## SUPPLIED DATA
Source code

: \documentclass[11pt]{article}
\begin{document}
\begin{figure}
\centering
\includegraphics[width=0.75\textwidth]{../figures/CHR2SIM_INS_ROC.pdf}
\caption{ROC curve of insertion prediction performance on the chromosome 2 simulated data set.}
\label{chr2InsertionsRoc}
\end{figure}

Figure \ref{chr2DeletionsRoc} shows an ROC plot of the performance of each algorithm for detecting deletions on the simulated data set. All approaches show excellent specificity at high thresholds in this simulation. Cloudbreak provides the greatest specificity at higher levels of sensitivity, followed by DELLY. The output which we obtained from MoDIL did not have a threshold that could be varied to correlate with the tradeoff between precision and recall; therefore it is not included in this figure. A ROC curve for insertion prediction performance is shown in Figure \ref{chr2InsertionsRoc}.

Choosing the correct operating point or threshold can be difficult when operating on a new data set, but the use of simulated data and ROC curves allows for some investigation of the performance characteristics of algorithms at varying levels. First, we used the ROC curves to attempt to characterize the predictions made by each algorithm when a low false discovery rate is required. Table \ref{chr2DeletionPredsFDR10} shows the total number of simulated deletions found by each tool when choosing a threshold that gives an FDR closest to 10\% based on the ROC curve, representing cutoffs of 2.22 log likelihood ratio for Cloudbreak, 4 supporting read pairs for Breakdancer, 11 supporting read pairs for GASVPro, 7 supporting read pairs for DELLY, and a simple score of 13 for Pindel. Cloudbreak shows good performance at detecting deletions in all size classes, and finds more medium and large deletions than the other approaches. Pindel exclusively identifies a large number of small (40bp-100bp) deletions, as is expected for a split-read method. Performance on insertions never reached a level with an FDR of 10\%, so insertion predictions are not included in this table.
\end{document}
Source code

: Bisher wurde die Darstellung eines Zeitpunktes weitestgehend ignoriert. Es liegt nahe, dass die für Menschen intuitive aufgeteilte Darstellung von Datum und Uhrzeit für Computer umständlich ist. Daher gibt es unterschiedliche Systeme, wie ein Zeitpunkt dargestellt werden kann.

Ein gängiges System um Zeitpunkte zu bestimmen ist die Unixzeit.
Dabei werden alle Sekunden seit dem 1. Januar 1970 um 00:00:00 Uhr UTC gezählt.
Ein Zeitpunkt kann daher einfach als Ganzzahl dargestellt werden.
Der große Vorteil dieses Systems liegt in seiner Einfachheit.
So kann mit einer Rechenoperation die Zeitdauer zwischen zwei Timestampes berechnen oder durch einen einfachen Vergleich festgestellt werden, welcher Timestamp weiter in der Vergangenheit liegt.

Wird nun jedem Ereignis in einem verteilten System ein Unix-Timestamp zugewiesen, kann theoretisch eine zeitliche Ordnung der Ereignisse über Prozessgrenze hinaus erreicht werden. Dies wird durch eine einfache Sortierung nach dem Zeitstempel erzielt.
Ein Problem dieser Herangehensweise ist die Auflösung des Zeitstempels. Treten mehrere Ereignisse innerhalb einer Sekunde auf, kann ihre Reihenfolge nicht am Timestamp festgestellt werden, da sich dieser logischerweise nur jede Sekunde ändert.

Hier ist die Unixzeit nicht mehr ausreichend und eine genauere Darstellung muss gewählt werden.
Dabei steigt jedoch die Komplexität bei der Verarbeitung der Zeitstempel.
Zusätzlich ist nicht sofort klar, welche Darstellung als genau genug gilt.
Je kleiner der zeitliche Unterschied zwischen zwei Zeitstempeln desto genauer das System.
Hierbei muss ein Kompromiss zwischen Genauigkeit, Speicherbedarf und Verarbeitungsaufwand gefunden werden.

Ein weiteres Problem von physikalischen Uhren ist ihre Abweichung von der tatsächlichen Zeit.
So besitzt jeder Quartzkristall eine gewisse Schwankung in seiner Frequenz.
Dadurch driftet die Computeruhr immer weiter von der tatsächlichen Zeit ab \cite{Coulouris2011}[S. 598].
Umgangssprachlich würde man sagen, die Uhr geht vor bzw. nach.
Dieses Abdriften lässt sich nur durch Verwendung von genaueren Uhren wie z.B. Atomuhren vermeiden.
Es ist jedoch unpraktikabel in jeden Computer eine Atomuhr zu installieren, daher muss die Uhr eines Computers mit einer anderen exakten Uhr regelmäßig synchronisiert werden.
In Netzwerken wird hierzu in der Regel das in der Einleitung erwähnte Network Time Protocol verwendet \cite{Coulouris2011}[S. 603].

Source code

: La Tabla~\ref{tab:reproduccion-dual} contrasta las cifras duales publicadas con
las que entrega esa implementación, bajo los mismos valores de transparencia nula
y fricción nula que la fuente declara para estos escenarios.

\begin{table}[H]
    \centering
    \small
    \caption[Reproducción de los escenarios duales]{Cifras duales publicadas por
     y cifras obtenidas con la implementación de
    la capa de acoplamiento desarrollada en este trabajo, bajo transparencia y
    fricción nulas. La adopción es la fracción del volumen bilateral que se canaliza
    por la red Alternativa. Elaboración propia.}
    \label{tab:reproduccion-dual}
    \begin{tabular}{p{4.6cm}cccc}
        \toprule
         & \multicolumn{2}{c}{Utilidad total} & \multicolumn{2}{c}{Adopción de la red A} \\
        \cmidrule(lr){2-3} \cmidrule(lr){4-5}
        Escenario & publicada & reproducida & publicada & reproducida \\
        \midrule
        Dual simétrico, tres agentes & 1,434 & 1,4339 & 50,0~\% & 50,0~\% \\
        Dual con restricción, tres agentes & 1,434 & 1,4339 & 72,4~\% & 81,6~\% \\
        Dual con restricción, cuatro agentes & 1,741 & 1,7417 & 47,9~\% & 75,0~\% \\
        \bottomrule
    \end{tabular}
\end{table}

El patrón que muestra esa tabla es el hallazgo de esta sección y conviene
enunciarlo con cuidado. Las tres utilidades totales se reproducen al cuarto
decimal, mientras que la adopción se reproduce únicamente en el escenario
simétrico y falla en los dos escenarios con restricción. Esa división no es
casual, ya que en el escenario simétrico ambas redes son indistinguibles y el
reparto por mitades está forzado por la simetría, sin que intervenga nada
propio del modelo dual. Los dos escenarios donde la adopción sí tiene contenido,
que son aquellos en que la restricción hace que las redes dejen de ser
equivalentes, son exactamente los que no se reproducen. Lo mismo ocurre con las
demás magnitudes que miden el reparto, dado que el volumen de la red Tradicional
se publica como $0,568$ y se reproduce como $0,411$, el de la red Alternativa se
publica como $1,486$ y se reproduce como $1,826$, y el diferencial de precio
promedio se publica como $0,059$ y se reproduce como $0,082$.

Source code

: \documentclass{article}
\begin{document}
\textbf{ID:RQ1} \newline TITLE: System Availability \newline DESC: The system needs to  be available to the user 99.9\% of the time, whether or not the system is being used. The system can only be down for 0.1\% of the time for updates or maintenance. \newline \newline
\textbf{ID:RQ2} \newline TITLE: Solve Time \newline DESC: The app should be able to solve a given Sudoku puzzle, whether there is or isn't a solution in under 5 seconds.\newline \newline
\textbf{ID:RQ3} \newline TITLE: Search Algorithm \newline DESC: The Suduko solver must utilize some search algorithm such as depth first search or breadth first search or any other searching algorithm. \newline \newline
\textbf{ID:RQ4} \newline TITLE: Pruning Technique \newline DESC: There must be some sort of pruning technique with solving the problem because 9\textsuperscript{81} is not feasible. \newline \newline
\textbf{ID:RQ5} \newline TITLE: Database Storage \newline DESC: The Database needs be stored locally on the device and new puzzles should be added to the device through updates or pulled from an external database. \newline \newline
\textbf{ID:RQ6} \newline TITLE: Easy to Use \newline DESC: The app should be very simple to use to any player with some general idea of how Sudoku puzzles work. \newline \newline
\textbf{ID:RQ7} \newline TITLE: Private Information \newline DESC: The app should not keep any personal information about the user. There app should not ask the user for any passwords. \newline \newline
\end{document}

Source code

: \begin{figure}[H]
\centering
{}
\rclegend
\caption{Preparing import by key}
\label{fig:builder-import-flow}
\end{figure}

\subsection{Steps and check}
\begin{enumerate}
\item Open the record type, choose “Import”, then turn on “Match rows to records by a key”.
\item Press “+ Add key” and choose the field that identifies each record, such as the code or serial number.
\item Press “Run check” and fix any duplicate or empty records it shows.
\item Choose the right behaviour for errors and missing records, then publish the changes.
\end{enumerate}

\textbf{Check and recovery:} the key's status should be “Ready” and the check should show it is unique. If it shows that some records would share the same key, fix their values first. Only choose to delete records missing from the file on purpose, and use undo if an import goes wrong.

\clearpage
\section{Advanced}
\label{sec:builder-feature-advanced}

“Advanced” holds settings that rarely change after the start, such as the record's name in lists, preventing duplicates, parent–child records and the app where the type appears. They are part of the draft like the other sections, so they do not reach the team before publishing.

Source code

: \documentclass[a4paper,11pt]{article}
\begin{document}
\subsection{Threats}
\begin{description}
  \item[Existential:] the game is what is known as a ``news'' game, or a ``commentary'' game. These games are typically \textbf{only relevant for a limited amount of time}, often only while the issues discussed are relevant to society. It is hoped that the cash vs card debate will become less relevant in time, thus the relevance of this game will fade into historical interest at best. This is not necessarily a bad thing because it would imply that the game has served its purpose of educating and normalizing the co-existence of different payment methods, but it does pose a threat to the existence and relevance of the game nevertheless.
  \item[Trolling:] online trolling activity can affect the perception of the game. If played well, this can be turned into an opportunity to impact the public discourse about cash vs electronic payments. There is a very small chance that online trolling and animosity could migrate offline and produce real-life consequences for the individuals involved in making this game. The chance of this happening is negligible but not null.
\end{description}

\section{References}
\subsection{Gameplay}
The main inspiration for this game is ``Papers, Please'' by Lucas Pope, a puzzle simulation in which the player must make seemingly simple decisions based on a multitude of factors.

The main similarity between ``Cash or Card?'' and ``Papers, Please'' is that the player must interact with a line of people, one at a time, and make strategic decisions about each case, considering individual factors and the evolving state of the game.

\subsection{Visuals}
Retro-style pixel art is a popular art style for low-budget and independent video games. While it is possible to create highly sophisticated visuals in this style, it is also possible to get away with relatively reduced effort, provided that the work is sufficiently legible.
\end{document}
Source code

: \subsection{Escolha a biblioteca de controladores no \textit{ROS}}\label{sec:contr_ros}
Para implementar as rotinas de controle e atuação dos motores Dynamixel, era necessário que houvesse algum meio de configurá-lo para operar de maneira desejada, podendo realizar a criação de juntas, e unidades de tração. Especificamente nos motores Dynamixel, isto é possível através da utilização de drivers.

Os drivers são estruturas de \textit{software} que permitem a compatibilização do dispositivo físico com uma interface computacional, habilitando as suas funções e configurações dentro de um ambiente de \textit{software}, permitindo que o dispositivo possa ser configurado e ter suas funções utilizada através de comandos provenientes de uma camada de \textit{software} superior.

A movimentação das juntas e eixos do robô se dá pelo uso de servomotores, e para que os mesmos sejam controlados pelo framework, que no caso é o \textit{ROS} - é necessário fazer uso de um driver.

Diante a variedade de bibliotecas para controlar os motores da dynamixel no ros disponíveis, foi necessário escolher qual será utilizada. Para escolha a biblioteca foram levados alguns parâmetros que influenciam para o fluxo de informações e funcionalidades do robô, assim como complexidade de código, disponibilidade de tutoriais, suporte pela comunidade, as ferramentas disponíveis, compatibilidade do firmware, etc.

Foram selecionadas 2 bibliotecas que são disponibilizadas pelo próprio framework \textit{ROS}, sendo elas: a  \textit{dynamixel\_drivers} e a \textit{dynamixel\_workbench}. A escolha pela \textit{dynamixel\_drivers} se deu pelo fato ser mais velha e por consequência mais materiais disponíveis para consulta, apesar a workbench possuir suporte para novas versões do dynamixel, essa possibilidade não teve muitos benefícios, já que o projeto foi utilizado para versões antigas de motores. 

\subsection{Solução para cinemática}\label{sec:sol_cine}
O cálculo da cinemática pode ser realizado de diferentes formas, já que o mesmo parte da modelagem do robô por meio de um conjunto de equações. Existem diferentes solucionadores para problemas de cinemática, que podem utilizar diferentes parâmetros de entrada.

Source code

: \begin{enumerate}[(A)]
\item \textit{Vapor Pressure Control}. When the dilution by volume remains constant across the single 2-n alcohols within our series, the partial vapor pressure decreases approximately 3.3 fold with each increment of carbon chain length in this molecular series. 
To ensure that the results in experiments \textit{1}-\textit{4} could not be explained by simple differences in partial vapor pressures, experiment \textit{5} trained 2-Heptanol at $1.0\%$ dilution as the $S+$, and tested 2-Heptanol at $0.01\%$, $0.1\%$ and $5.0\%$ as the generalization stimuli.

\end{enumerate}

## TASK TO CARRY OUT
From the records above, give again exactly the lines running from the line with "enunciarlo con cuidado." to the line with "simétrico y falla", inclusive.

## EXERCISE RESPONSE
enunciarlo con cuidado. Las tres utilidades totales se reproducen al cuarto
decimal, mientras que la adopción se reproduce únicamente en el escenario
simétrico y falla en los dos escenarios con restricción. Esa división no es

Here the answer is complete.